Didn't work either. I tried to change the border color (even though it was already black) and it changed the color of the player in normal mode but not in fullscreen mode.


----------



## Couriant (Mar 26, 2002)

absolutezero1287 said:


> That only worked for changing the color of the actual player. It changed the color of the buttons. I'm running Windows Vista. It's the Media Player that Vista brings that has this booger green border.


That's the widescreen bars... I would think its a codec thing, or perhaps that's how your video card/computer shows it. I have vista and no green bars on my 16:9 video.


----------



## absolutezero1287 (May 23, 2007)

I'm not sure if it's a codec thing. I've got the latest DirectX codec and all my AVIs play fine. Except for the green border. My video card is an Intel 82845g it's not able to play high end games but for viewing videos I haven't had any problems...except for the green border. But if it is a video card problem than why is it only happening in Windows Media Player?


----------



## Couriant (Mar 26, 2002)

well if it is just WMP then it is a WMP problem. I just don't know what because I don't have that problem.

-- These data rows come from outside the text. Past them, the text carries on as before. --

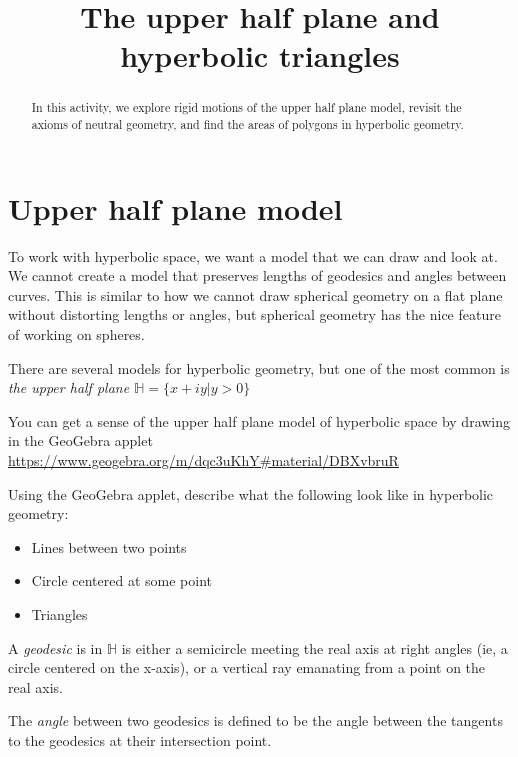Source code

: \documentclass[newpage,hints,handout]{ximera}
\title{The upper half plane and hyperbolic triangles}
\begin{document}
\begin{abstract}
In this activity, we explore rigid motions of the upper half plane model, revisit the axioms of neutral geometry, and find the areas of polygons in hyperbolic geometry.
\end{abstract}
\maketitle


\section{Upper half plane model}

To work with hyperbolic space, we want a model that we can draw and look at. We cannot create a model that preserves lengths of geodesics and angles between curves. This is similar to how we cannot draw spherical geometry on a flat plane without distorting lengths or angles, but spherical geometry has the nice feature of working on spheres.

There are several models for hyperbolic geometry, but one of the most common is \emph{the upper half plane $\mathbb{H}=\{x+iy|y>0\}$}

You can get a sense of the upper half plane model of hyperbolic space by drawing in the GeoGebra applet \url{https://www.geogebra.org/m/dqc3uKhY#material/DBXvbruR}

\begin{problem}
 Using the GeoGebra applet, describe what the following look like in hyperbolic geometry:
 
\begin{itemize}
 \item Lines between two points
 \item Circle centered at some point
 \item Triangles
\end{itemize}
\end{problem}

\begin{definition}
  A \emph{geodesic} is in $\mathbb{H}$ is either a semicircle meeting the real axis
at right angles (ie, a circle centered on the x-axis), or a vertical ray emanating from a point on the real axis. 
\end{definition}

\begin{definition}
 The \emph{angle} between two geodesics is defined to be the angle between
the tangents to the geodesics at their intersection point. 
\end{definition}
\end{document}
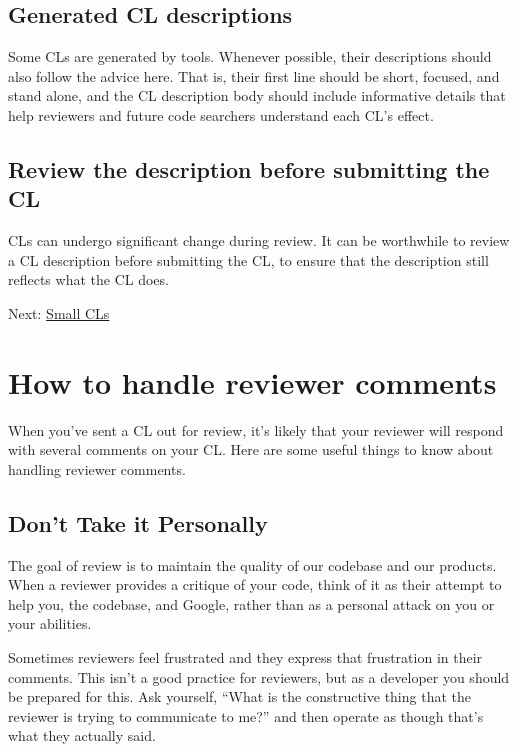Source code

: \documentclass[
]{article}
\begin{document}
\subsection{Generated CL descriptions}\label{generated-cl-descriptions}

Some CLs are generated by tools. Whenever possible, their descriptions
should also follow the advice here. That is, their first line should be
short, focused, and stand alone, and the CL description body should
include informative details that help reviewers and future code
searchers understand each CL's effect.

\subsection{Review the description before submitting the
CL}\label{review-the-description-before-submitting-the-cl}

CLs can undergo significant change during review. It can be worthwhile
to review a CL description before submitting the CL, to ensure that the
description still reflects what the CL does.

Next: \href{small-cls.md}{Small CLs}

\section{How to handle reviewer
comments}\label{how-to-handle-reviewer-comments}

When you've sent a CL out for review, it's likely that your reviewer
will respond with several comments on your CL. Here are some useful
things to know about handling reviewer comments.

\subsection{Don't Take it Personally}\label{personal}

The goal of review is to maintain the quality of our codebase and our
products. When a reviewer provides a critique of your code, think of it
as their attempt to help you, the codebase, and Google, rather than as a
personal attack on you or your abilities.

Sometimes reviewers feel frustrated and they express that frustration in
their comments. This isn't a good practice for reviewers, but as a
developer you should be prepared for this. Ask yourself, ``What is the
constructive thing that the reviewer is trying to communicate to me?''
and then operate as though that's what they actually said.
\end{document}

But it has to do with the Widescreen video.


----------



## absolutezero1287 (May 23, 2007)

I don't use WMP anymore. VLC's the one for me


----------



## mazumbado9 (Aug 16, 2007)

Ok i don't know if you managed to solve the problem, but here's how I solved it in my case:
My WMP is in spanish, but you have to go to a tab that's probably labeled "Performance" and at the very bottom you'll find an option to change the frame color. Hope that helps.


----------



## Fuith (Aug 20, 2007)

Right-click on the top of WMP. Go to Tools -> Options. Click on the performance tab, click on Advanced at the bottom. On the right hand side there's an option to change border colour, this should work.


----------